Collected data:
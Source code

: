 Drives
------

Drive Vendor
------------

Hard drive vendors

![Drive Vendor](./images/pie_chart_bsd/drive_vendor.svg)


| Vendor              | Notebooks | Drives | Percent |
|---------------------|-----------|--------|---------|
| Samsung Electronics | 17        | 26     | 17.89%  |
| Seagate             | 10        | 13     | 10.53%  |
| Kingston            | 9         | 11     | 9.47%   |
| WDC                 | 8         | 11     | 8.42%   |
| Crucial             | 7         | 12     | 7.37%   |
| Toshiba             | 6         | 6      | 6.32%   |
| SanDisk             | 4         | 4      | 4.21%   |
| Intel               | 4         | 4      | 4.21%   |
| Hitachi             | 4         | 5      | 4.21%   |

Your objective
Top to bottom, the records above must be output exactly.

Result of this task
Source code

: Drives
------

Drive Vendor
------------

Hard drive vendors

![Drive Vendor](./images/pie_chart_bsd/drive_vendor.svg)


| Vendor              | Notebooks | Drives | Percent |
|---------------------|-----------|--------|---------|
| Samsung Electronics | 17        | 26     | 17.89%  |
| Seagate             | 10        | 13     | 10.53%  |
| Kingston            | 9         | 11     | 9.47%   |
| WDC                 | 8         | 11     | 8.42%   |
| Crucial             | 7         | 12     | 7.37%   |
| Toshiba             | 6         | 6      | 6.32%   |
| SanDisk             | 4         | 4      | 4.21%   |
| Intel               | 4         | 4      | 4.21%   |
| Hitachi             | 4         | 5      | 4.21%   |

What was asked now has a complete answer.